Investors got an unpleasant surprise from the Labor Department’s report that 431,000 jobs were created last month. Most of those jobs, 411,000, came from the government’s hiring of temporary census workers. Economists polled by Thomson Reuters had forecast employers would add 513,000 jobs.
Hiring by private employers was particularly weak, which is raising concerns that the economic recovery remains slow. Private employers added just 41,000 jobs in May, down from 218,000 in April and the fewest since January.
The unemployment rate fell to 9.7 percent from 9.9 percent in April. That was slightly better than the 9.8 percent unemployment rate economists had forecast. That number, however, could creep higher again as more people try to find work and census workers lose their temporary jobs.
Overall, 15 million American remain unemployed. Including workers who have given up looking for work or part-time workers who want full-time jobs, the so-called underemployment rate dipped to 16.6 percent in May from 17.1 percent a month earlier.
The monthly jobs report is one of the most important reports on the economic calendar. High unemployment remains one of the biggest obstacles to strong, sustained growth. Without people returning to the work force, consumer spending is expected to remain sluggish and limit future growth. Consumer spending accounts for the bulk of economic activity.
In morning trading, the Dow plummeted 158.10, or 1.5 percent, to 10,096.80. The Standard & Poor’s 500 index fell 18.58, or 1.7 percent, to 1,084.25, while the Nasdaq composite index futures dropped 39.83, or 1.7 percent, to 1,864.50.
About 18 stocks fell for every one that rose on the New York Stock Exchange where volume came to 77.9 million shares.

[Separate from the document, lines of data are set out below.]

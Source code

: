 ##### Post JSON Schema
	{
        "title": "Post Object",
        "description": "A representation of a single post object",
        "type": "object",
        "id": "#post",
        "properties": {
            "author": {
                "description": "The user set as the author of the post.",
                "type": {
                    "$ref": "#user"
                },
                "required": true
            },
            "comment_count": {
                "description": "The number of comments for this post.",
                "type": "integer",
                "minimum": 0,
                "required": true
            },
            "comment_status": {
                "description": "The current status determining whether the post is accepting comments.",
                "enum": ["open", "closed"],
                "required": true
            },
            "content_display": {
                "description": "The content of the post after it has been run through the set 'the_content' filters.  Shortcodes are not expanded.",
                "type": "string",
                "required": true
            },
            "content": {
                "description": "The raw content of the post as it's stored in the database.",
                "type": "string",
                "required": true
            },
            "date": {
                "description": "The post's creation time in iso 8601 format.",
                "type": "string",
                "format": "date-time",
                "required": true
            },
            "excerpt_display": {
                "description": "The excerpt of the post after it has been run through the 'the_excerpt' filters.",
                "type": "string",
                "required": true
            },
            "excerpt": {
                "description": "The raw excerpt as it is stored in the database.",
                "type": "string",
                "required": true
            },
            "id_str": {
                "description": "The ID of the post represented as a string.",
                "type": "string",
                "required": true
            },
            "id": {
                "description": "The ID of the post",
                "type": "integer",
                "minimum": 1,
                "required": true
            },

Investors poured into safe-havens like U.S. Treasurys because of the weak employment report and a faltering euro. The yield on the 10-year Treasury note, which moves opposite its price, fell to 3.25 percent from 3.37 percent late Thursday. The yield on the 10-year note is often used as a benchmark for consumer loans and mortgages.

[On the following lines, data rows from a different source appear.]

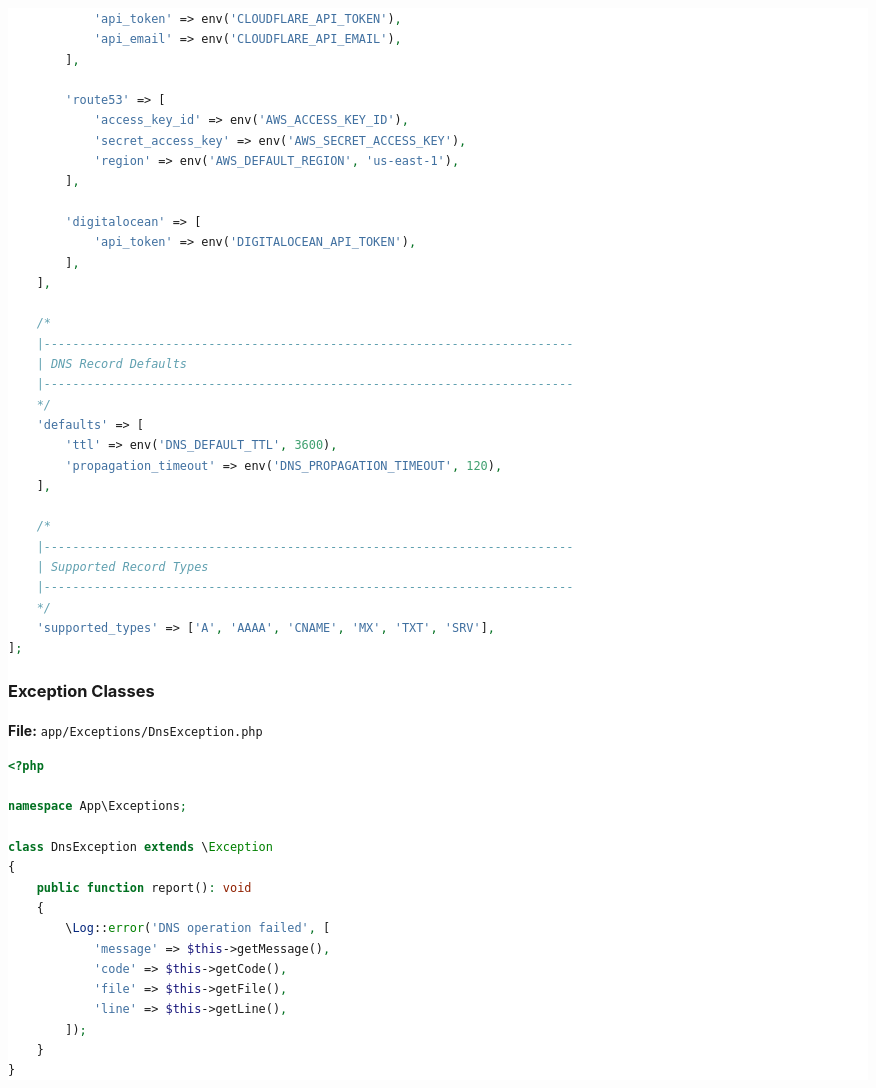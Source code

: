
```php
            'api_token' => env('CLOUDFLARE_API_TOKEN'),
            'api_email' => env('CLOUDFLARE_API_EMAIL'),
        ],

        'route53' => [
            'access_key_id' => env('AWS_ACCESS_KEY_ID'),
            'secret_access_key' => env('AWS_SECRET_ACCESS_KEY'),
            'region' => env('AWS_DEFAULT_REGION', 'us-east-1'),
        ],

        'digitalocean' => [
            'api_token' => env('DIGITALOCEAN_API_TOKEN'),
        ],
    ],

    /*
    |--------------------------------------------------------------------------
    | DNS Record Defaults
    |--------------------------------------------------------------------------
    */
    'defaults' => [
        'ttl' => env('DNS_DEFAULT_TTL', 3600),
        'propagation_timeout' => env('DNS_PROPAGATION_TIMEOUT', 120),
    ],

    /*
    |--------------------------------------------------------------------------
    | Supported Record Types
    |--------------------------------------------------------------------------
    */
    'supported_types' => ['A', 'AAAA', 'CNAME', 'MX', 'TXT', 'SRV'],
];
```

### Exception Classes

**File:** `app/Exceptions/DnsException.php`

```php
<?php

namespace App\Exceptions;

class DnsException extends \Exception
{
    public function report(): void
    {
        \Log::error('DNS operation failed', [
            'message' => $this->getMessage(),
            'code' => $this->getCode(),
            'file' => $this->getFile(),
            'line' => $this->getLine(),
        ]);
    }
}
```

Fresh concerns about the health of European banks also dragged down U.S. and European indexes.
The euro, which is used by 16 countries in Europe, fell as low as $1.2019 before climbing back to $1.2045. The euro has become an indicator for investors’ confidence in Europe’s economy. European and U.S. stocks have often mirrored moves in the euro over the past month.
Investors are concerned that mounting debt problems in countries such as Greece, Spain and Portugal will upend an economic recovery on the continent and slow a rebound globally.
Overseas, Britain’s FTSE 100 fell 1.9 percent, Germany’s DAX index fell 1.9 percent, and France’s CAC-40 dropped 2.3 percent. All three indexes traded higher earlier in the day.
Oil prices fell sharply as investors pulled out of risky assets. Benchmark crude dropped $1.52 to $73.09 a barrel on the New York Mercantile Exchange.
The Russell 2000 index of smaller stocks fell 13.95, or 2.1 percent, to 653.42.